Repeat exactly the lines from the first line of the records through the line containing "Setelah petani terorganisir, langkah", and nothing more.

BEGIN

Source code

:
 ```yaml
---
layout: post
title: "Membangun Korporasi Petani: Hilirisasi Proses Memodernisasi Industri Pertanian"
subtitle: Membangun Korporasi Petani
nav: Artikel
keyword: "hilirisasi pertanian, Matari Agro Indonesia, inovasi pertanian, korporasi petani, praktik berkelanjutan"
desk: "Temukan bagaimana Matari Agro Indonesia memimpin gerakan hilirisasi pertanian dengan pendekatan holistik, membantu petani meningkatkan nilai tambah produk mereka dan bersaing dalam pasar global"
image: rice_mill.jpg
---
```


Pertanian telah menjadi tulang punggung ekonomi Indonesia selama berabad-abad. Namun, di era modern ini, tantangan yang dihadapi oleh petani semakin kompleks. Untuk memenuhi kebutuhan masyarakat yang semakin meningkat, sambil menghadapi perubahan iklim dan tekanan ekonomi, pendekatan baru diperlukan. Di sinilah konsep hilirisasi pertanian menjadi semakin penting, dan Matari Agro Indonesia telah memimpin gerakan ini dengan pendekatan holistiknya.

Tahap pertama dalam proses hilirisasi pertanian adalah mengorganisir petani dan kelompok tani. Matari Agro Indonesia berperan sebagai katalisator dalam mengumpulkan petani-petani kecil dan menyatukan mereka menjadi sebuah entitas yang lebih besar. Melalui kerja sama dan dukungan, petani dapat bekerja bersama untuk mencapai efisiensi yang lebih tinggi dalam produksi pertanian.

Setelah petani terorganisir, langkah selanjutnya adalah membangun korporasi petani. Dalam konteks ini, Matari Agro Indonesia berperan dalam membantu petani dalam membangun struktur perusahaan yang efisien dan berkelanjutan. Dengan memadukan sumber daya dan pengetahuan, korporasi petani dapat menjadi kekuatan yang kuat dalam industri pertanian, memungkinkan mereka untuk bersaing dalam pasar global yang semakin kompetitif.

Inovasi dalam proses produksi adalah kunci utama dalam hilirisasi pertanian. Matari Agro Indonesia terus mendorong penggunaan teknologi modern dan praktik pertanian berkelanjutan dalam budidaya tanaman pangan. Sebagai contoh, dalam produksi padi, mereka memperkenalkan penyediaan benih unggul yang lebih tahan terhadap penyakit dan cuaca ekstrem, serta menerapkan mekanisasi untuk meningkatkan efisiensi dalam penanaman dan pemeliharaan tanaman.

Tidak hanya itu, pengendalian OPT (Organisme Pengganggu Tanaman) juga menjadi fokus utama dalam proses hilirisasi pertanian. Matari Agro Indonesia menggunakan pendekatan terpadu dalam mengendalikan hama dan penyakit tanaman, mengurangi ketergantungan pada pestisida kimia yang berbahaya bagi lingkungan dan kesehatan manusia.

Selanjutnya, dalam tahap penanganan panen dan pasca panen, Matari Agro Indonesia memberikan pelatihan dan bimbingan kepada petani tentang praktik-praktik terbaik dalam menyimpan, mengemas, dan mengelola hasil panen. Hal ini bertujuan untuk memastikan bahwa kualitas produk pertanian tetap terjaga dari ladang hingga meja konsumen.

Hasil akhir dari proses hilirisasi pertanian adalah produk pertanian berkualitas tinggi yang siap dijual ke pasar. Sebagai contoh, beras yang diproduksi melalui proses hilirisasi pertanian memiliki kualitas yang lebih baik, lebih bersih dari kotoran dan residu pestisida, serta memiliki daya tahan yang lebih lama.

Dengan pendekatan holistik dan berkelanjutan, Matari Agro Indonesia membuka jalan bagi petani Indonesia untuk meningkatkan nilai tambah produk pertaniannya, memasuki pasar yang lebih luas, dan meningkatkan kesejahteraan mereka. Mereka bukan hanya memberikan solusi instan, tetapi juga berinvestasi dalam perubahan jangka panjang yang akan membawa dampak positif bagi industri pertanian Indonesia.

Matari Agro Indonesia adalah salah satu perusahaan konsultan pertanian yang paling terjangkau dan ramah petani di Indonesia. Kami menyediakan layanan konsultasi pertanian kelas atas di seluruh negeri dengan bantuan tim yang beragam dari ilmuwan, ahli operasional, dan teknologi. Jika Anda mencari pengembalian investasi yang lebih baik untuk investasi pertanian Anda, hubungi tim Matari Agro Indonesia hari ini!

END

(RESPONSE FOR THIS EXERCISE):
Source code

:
 ```yaml
---
layout: post
title: "Membangun Korporasi Petani: Hilirisasi Proses Memodernisasi Industri Pertanian"
subtitle: Membangun Korporasi Petani
nav: Artikel
keyword: "hilirisasi pertanian, Matari Agro Indonesia, inovasi pertanian, korporasi petani, praktik berkelanjutan"
desk: "Temukan bagaimana Matari Agro Indonesia memimpin gerakan hilirisasi pertanian dengan pendekatan holistik, membantu petani meningkatkan nilai tambah produk mereka dan bersaing dalam pasar global"
image: rice_mill.jpg
---
```


Pertanian telah menjadi tulang punggung ekonomi Indonesia selama berabad-abad. Namun, di era modern ini, tantangan yang dihadapi oleh petani semakin kompleks. Untuk memenuhi kebutuhan masyarakat yang semakin meningkat, sambil menghadapi perubahan iklim dan tekanan ekonomi, pendekatan baru diperlukan. Di sinilah konsep hilirisasi pertanian menjadi semakin penting, dan Matari Agro Indonesia telah memimpin gerakan ini dengan pendekatan holistiknya.

Tahap pertama dalam proses hilirisasi pertanian adalah mengorganisir petani dan kelompok tani. Matari Agro Indonesia berperan sebagai katalisator dalam mengumpulkan petani-petani kecil dan menyatukan mereka menjadi sebuah entitas yang lebih besar. Melalui kerja sama dan dukungan, petani dapat bekerja bersama untuk mencapai efisiensi yang lebih tinggi dalam produksi pertanian.

Setelah petani terorganisir, langkah selanjutnya adalah membangun korporasi petani. Dalam konteks ini, Matari Agro Indonesia berperan dalam membantu petani dalam membangun struktur perusahaan yang efisien dan berkelanjutan. Dengan memadukan sumber daya dan pengetahuan, korporasi petani dapat menjadi kekuatan yang kuat dalam industri pertanian, memungkinkan mereka untuk bersaing dalam pasar global yang semakin kompetitif.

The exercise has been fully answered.